More likely than not, sandboxing is a key feature in your MoonSharp usage. Unless you control, in some way, the script providers (and maybe also the users), there is a fundamental trust problem in loading scripts (or any kind of code and sometimes even data) at runtime: security.
For example, let’s say that you are writing a videogame and you use Lua to make the game “moddable”. Users can go to some community website and download a mod containing
new levels, AIs and what-not all scripted using MoonSharp for the maximum flexibility. Everybody is happy. Now think of what would happen to your game’s reputation if some
evil user uploads some malicious scripts well hidden in some beautiful level.. like a script creating an .exe file on the desktop, where other users are likely to click
You don’t want to expose some APIs (like ‘os’, ‘io’ and ‘file’) to the general users unless either you trust them or it’s plainly evident that malicious use is possible.
A Sandboxing checklist
This checklist is something to get you started, but it’s not comprehensive.

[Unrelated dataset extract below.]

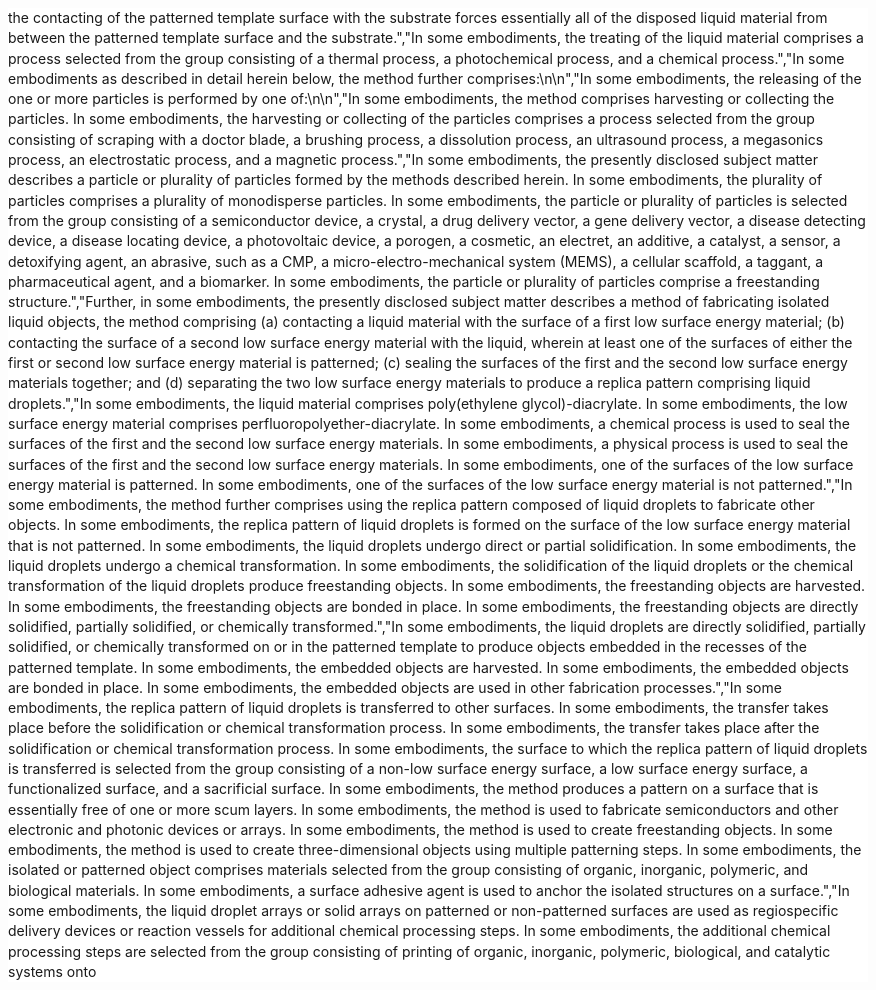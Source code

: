 the contacting of the patterned template surface with the substrate forces essentially all of the disposed liquid material from between the patterned template surface and the substrate.","In some embodiments, the treating of the liquid material comprises a process selected from the group consisting of a thermal process, a photochemical process, and a chemical process.","In some embodiments as described in detail herein below, the method further comprises:\n\n","In some embodiments, the releasing of the one or more particles is performed by one of:\n\n","In some embodiments, the method comprises harvesting or collecting the particles. In some embodiments, the harvesting or collecting of the particles comprises a process selected from the group consisting of scraping with a doctor blade, a brushing process, a dissolution process, an ultrasound process, a megasonics process, an electrostatic process, and a magnetic process.","In some embodiments, the presently disclosed subject matter describes a particle or plurality of particles formed by the methods described herein. In some embodiments, the plurality of particles comprises a plurality of monodisperse particles. In some embodiments, the particle or plurality of particles is selected from the group consisting of a semiconductor device, a crystal, a drug delivery vector, a gene delivery vector, a disease detecting device, a disease locating device, a photovoltaic device, a porogen, a cosmetic, an electret, an additive, a catalyst, a sensor, a detoxifying agent, an abrasive, such as a CMP, a micro-electro-mechanical system (MEMS), a cellular scaffold, a taggant, a pharmaceutical agent, and a biomarker. In some embodiments, the particle or plurality of particles comprise a freestanding structure.","Further, in some embodiments, the presently disclosed subject matter describes a method of fabricating isolated liquid objects, the method comprising (a) contacting a liquid material with the surface of a first low surface energy material; (b) contacting the surface of a second low surface energy material with the liquid, wherein at least one of the surfaces of either the first or second low surface energy material is patterned; (c) sealing the surfaces of the first and the second low surface energy materials together; and (d) separating the two low surface energy materials to produce a replica pattern comprising liquid droplets.","In some embodiments, the liquid material comprises poly(ethylene glycol)-diacrylate. In some embodiments, the low surface energy material comprises perfluoropolyether-diacrylate. In some embodiments, a chemical process is used to seal the surfaces of the first and the second low surface energy materials. In some embodiments, a physical process is used to seal the surfaces of the first and the second low surface energy materials. In some embodiments, one of the surfaces of the low surface energy material is patterned. In some embodiments, one of the surfaces of the low surface energy material is not patterned.","In some embodiments, the method further comprises using the replica pattern composed of liquid droplets to fabricate other objects. In some embodiments, the replica pattern of liquid droplets is formed on the surface of the low surface energy material that is not patterned. In some embodiments, the liquid droplets undergo direct or partial solidification. In some embodiments, the liquid droplets undergo a chemical transformation. In some embodiments, the solidification of the liquid droplets or the chemical transformation of the liquid droplets produce freestanding objects. In some embodiments, the freestanding objects are harvested. In some embodiments, the freestanding objects are bonded in place. In some embodiments, the freestanding objects are directly solidified, partially solidified, or chemically transformed.","In some embodiments, the liquid droplets are directly solidified, partially solidified, or chemically transformed on or in the patterned template to produce objects embedded in the recesses of the patterned template. In some embodiments, the embedded objects are harvested. In some embodiments, the embedded objects are bonded in place. In some embodiments, the embedded objects are used in other fabrication processes.","In some embodiments, the replica pattern of liquid droplets is transferred to other surfaces. In some embodiments, the transfer takes place before the solidification or chemical transformation process. In some embodiments, the transfer takes place after the solidification or chemical transformation process. In some embodiments, the surface to which the replica pattern of liquid droplets is transferred is selected from the group consisting of a non-low surface energy surface, a low surface energy surface, a functionalized surface, and a sacrificial surface. In some embodiments, the method produces a pattern on a surface that is essentially free of one or more scum layers. In some embodiments, the method is used to fabricate semiconductors and other electronic and photonic devices or arrays. In some embodiments, the method is used to create freestanding objects. In some embodiments, the method is used to create three-dimensional objects using multiple patterning steps. In some embodiments, the isolated or patterned object comprises materials selected from the group consisting of organic, inorganic, polymeric, and biological materials. In some embodiments, a surface adhesive agent is used to anchor the isolated structures on a surface.","In some embodiments, the liquid droplet arrays or solid arrays on patterned or non-patterned surfaces are used as regiospecific delivery devices or reaction vessels for additional chemical processing steps. In some embodiments, the additional chemical processing steps are selected from the group consisting of printing of organic, inorganic, polymeric, biological, and catalytic systems onto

Check that you made all “dangerous” standard APIs inaccessibile to scripts. This include ‘io’, ‘os’ and ‘file’ for sure, but depending on your scripts and your level of paranoia more could be included. See the next chapter to see how to make whole sets of APIs inaccessible in an easy way.
Do NOT use InteropRegistrationPolicy.Automatic. Ever.
Check that you are not exposing to scripts types, or member of types, which shouldn’t be exposed. Avoid exposing directly types you don’t own, like .NET framework types or Unity types. If needed, check the section about “proxy objects” and how to use MoonSharpHide and MoonSharpHidden.
If you want parts of your scripts to access some of these dangerous APIs, keep them in separate Script objects and ensure no access to those objects is given to other scripts.